Pull every line containing "mutationPotencyChecker" from the listing below.

ENTRIES PROVIDED:
────────────────────────────────────────
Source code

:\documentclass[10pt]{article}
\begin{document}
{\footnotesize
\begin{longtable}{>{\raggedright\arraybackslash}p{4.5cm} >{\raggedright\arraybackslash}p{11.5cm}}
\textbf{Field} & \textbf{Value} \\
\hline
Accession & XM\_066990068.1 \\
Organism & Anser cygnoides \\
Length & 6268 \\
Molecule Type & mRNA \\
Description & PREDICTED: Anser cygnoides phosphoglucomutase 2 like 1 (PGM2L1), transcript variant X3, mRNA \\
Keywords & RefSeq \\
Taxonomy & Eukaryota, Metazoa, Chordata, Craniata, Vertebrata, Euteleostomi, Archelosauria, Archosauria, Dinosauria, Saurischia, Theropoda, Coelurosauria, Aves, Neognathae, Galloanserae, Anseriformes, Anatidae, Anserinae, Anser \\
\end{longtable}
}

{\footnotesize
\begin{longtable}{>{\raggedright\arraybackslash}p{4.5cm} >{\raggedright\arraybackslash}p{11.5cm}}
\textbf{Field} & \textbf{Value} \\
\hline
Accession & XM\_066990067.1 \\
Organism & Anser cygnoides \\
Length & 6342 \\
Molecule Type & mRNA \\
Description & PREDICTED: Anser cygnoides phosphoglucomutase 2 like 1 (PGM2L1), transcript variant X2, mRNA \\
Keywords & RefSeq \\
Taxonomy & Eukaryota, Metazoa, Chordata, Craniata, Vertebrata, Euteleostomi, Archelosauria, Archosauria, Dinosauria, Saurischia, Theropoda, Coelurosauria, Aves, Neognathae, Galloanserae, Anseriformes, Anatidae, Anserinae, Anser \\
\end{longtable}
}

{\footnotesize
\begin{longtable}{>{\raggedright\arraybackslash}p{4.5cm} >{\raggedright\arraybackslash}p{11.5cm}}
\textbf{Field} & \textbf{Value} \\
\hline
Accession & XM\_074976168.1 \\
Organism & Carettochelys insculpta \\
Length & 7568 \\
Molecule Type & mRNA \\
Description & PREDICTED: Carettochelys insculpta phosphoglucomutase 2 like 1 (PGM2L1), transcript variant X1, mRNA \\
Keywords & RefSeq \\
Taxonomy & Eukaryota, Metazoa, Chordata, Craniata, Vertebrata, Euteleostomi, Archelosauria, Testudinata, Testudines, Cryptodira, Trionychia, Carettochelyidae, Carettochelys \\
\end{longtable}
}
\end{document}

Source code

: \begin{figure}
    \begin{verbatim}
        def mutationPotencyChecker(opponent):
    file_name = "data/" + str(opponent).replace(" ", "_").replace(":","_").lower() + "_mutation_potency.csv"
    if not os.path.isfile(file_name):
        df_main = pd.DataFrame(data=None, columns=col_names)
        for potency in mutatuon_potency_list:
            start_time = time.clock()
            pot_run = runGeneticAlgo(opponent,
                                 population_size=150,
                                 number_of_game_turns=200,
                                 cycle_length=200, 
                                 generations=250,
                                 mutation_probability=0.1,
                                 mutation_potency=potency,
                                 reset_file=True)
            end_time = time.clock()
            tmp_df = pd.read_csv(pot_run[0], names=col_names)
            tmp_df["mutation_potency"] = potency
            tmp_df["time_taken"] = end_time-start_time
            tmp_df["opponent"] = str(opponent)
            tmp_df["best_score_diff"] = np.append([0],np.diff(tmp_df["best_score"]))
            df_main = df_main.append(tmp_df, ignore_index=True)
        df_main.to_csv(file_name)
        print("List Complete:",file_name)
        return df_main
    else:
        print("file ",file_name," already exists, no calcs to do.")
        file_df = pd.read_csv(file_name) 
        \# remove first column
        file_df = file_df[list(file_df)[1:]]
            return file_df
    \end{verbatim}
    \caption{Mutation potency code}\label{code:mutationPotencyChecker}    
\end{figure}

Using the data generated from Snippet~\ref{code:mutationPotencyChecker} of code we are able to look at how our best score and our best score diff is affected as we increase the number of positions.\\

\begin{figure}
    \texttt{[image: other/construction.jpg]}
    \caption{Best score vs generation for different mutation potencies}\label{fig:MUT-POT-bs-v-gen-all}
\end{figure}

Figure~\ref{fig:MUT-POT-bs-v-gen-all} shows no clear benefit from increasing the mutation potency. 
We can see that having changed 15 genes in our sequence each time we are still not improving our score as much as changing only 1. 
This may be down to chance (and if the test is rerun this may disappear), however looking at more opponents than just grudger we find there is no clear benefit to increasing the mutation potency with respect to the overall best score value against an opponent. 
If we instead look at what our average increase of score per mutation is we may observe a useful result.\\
────────────────────────────────────────
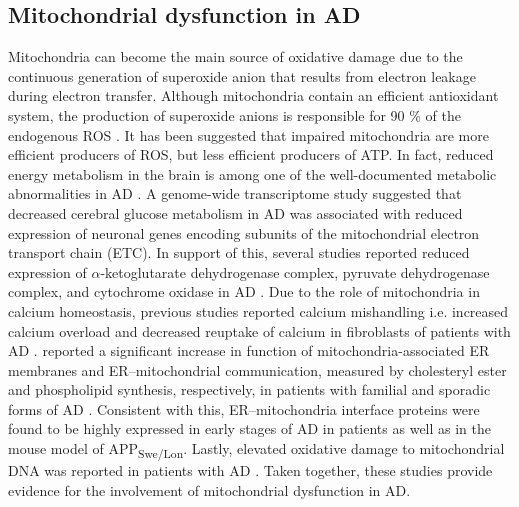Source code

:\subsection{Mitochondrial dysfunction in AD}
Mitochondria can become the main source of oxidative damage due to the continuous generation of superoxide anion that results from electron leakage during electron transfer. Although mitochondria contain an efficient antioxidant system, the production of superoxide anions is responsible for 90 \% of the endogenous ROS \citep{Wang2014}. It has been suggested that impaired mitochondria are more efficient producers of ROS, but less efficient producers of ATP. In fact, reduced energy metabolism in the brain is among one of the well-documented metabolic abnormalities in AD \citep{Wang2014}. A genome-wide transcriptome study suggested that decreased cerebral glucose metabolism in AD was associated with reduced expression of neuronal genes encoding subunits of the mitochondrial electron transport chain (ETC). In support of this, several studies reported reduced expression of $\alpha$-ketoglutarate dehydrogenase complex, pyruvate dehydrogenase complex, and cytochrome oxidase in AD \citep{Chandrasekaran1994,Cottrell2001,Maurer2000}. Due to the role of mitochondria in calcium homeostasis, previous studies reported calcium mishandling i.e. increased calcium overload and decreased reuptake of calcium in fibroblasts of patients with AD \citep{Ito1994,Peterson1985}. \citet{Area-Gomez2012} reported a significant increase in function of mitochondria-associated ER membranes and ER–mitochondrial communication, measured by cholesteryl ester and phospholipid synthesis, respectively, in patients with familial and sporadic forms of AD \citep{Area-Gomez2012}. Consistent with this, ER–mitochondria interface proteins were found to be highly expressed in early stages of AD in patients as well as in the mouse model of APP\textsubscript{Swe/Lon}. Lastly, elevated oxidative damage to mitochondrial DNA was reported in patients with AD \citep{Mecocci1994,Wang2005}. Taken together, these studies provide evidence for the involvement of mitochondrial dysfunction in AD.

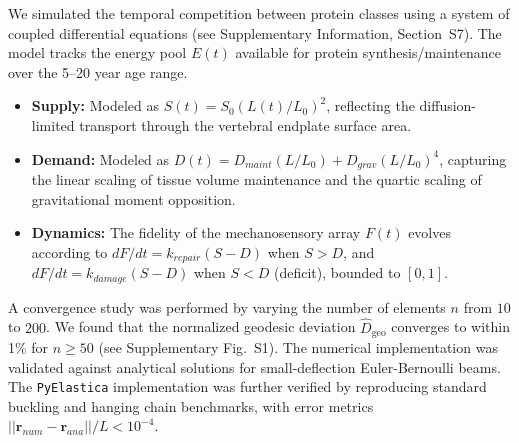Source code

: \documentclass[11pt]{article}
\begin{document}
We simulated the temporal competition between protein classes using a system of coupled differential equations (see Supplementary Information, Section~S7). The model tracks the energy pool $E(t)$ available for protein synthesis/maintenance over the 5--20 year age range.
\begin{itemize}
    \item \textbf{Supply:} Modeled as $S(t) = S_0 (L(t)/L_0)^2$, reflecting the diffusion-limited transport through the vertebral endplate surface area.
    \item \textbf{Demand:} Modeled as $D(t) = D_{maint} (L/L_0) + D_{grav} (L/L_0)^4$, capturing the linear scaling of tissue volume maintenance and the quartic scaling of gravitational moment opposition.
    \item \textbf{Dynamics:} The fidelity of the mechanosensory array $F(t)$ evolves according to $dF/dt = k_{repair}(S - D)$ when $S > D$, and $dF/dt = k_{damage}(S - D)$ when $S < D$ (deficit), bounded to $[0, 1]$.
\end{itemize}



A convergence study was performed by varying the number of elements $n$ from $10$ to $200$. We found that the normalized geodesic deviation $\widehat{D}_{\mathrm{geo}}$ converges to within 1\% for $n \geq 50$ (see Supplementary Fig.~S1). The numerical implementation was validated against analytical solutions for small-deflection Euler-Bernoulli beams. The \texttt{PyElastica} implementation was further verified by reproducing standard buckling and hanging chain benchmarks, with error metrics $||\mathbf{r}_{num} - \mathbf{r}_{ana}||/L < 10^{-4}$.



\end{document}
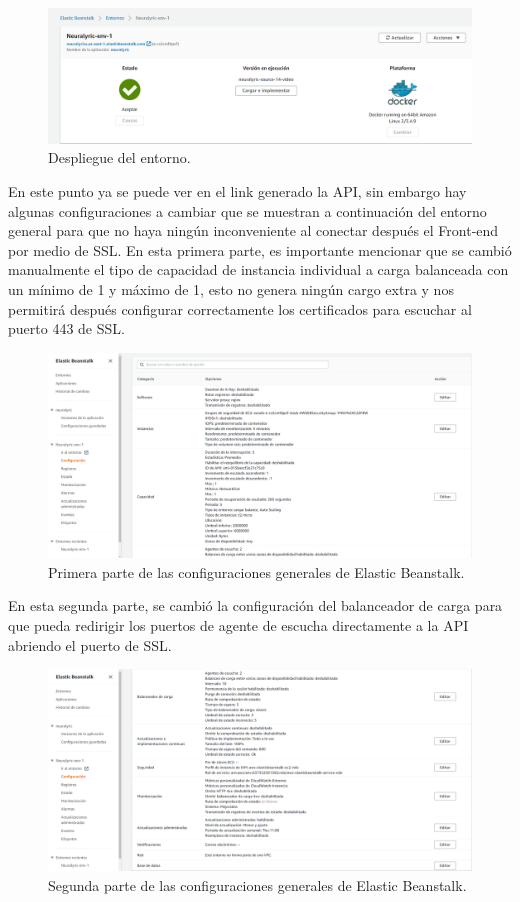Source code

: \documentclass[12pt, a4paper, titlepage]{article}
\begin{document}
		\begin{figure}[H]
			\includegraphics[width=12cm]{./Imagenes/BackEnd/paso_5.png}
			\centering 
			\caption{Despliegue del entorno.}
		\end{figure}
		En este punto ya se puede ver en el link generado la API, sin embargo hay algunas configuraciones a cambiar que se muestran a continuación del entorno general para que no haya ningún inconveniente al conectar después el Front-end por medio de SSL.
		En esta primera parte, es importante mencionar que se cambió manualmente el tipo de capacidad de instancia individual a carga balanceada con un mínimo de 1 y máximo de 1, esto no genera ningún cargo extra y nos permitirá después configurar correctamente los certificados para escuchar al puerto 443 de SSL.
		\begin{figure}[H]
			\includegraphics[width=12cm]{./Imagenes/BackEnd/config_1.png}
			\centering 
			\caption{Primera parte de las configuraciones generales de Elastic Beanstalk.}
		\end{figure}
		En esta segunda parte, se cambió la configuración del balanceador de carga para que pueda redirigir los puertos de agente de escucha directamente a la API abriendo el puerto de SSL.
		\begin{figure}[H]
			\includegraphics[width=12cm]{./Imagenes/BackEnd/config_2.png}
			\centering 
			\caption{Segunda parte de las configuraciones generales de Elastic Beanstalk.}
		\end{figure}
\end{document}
────────────────────────────────────────
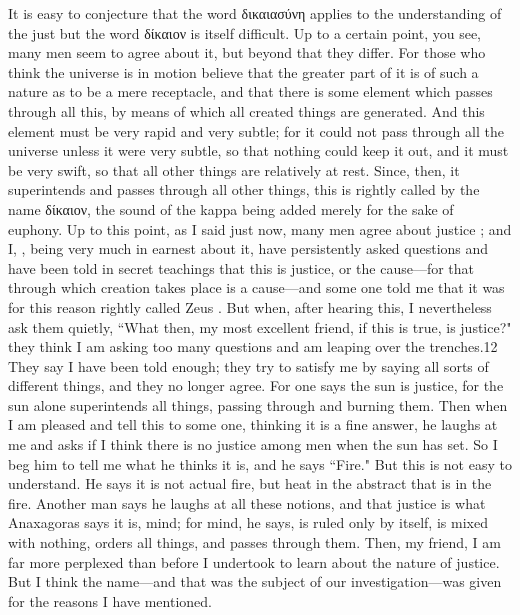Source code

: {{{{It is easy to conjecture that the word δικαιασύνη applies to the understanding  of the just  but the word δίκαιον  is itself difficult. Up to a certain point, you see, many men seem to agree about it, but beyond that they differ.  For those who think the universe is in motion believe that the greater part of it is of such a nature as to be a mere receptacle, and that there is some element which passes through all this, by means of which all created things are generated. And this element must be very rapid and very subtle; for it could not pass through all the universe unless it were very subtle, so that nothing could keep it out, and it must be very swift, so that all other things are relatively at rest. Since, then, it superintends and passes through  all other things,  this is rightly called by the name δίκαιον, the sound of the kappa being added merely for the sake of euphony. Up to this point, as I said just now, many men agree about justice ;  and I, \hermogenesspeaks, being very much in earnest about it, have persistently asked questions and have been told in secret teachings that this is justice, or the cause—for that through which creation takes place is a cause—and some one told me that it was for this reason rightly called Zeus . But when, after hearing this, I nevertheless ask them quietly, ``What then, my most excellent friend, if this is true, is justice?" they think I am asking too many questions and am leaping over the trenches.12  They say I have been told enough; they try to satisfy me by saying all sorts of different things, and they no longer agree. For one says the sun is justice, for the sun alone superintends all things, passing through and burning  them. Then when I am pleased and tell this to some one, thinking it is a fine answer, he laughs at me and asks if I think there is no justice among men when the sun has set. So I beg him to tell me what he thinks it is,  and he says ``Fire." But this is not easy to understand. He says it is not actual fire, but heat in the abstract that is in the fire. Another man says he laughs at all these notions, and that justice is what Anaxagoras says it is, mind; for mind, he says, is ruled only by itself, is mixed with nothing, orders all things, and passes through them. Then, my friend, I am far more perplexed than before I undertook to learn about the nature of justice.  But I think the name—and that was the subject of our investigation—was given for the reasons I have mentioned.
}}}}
────────────────────────────────────────
TASK RESPONSE:
        def mutationPotencyChecker(opponent):
    \caption{Mutation potency code}\label{code:mutationPotencyChecker}    
Using the data generated from Snippet~\ref{code:mutationPotencyChecker} of code we are able to look at how our best score and our best score diff is affected as we increase the number of positions.\\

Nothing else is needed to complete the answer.